**PROBLEM TO WORK ON**. An exact reproduction of all the data is needed, with no images in it.

Saved entries
..........

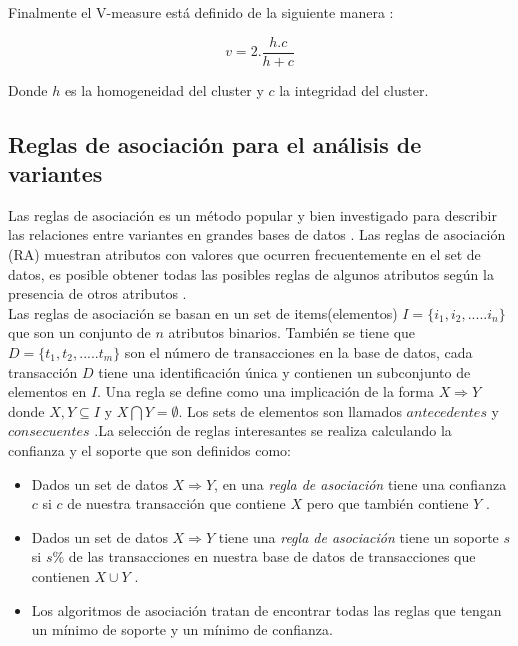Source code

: {Finalmente el V-measure está definido de la siguiente manera \cite{Rosenberg2007}:

$$v= 2.\frac{h.c}{h+c}$$

Donde $h$ es la homogeneidad del cluster  y $c$ la integridad del cluster. 

\subsection{Reglas de asociación para el análisis de variantes}

Las reglas de asociación es un método popular y bien investigado para describir las relaciones entre variantes en grandes bases de datos \cite{Hahsler2005}. Las reglas de asociación (RA) muestran atributos con valores que ocurren frecuentemente en el set de datos, es posible obtener todas las posibles reglas de algunos atributos según la presencia de otros atributos \cite{Karabatak2009}.\\

Las reglas de asociación se basan en un set de items(elementos) $I = \{i_1,i_2,.....i_n \}$ que son un conjunto de $n$ atributos binarios. También se tiene que $D = \{t_1,t_2,..... t_m\}$ son el número de transacciones en la base de datos, cada transacción $D$ tiene una identificación única y contienen un subconjunto de elementos en $I$. Una regla se define como una implicación de la forma $X \Rightarrow Y$ donde $X,Y \subseteq I$ y $X \bigcap Y = \emptyset$. Los sets de elementos son llamados $antecedentes$ y $consecuentes$ \cite{Hahsler2005,Karabatak2009}.La selección de reglas interesantes se realiza calculando la confianza y el soporte que son definidos como:

\begin{itemize}
	\item Dados un set de datos $X \Rightarrow Y$, en una \textit{regla de asociación} tiene una confianza $c$ si $c$ de nuestra transacción que contiene $X$ pero que también contiene $Y$ \cite{Agrawal1994}.
	
	\item Dados un set de datos $X \Rightarrow Y$ tiene una \textit{regla de asociación} tiene un soporte $s$ si $s\%$ de las transacciones en nuestra base de datos de transacciones que contienen $X\cup Y$ \cite{Agrawal1994}. 
	
	\item Los algoritmos de asociación tratan de encontrar todas las reglas que tengan un mínimo de soporte y un mínimo de confianza\cite{Agrawal1994}. 
	

\end{itemize}}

..........

**RESPONSE TO THIS TASK**.
Source code

: {Finalmente el V-measure está definido de la siguiente manera \cite{Rosenberg2007}:

$$v= 2.\frac{h.c}{h+c}$$

Donde $h$ es la homogeneidad del cluster  y $c$ la integridad del cluster. 

\subsection{Reglas de asociación para el análisis de variantes}

Las reglas de asociación es un método popular y bien investigado para describir las relaciones entre variantes en grandes bases de datos \cite{Hahsler2005}. Las reglas de asociación (RA) muestran atributos con valores que ocurren frecuentemente en el set de datos, es posible obtener todas las posibles reglas de algunos atributos según la presencia de otros atributos \cite{Karabatak2009}.\\

Las reglas de asociación se basan en un set de items(elementos) $I = \{i_1,i_2,.....i_n \}$ que son un conjunto de $n$ atributos binarios. También se tiene que $D = \{t_1,t_2,..... t_m\}$ son el número de transacciones en la base de datos, cada transacción $D$ tiene una identificación única y contienen un subconjunto de elementos en $I$. Una regla se define como una implicación de la forma $X \Rightarrow Y$ donde $X,Y \subseteq I$ y $X \bigcap Y = \emptyset$. Los sets de elementos son llamados $antecedentes$ y $consecuentes$ \cite{Hahsler2005,Karabatak2009}.La selección de reglas interesantes se realiza calculando la confianza y el soporte que son definidos como:

\begin{itemize}
	\item Dados un set de datos $X \Rightarrow Y$, en una \textit{regla de asociación} tiene una confianza $c$ si $c$ de nuestra transacción que contiene $X$ pero que también contiene $Y$ \cite{Agrawal1994}.
	
	\item Dados un set de datos $X \Rightarrow Y$ tiene una \textit{regla de asociación} tiene un soporte $s$ si $s\%$ de las transacciones en nuestra base de datos de transacciones que contienen $X\cup Y$ \cite{Agrawal1994}. 
	
	\item Los algoritmos de asociación tratan de encontrar todas las reglas que tengan un mínimo de soporte y un mínimo de confianza\cite{Agrawal1994}. 
	

\end{itemize}}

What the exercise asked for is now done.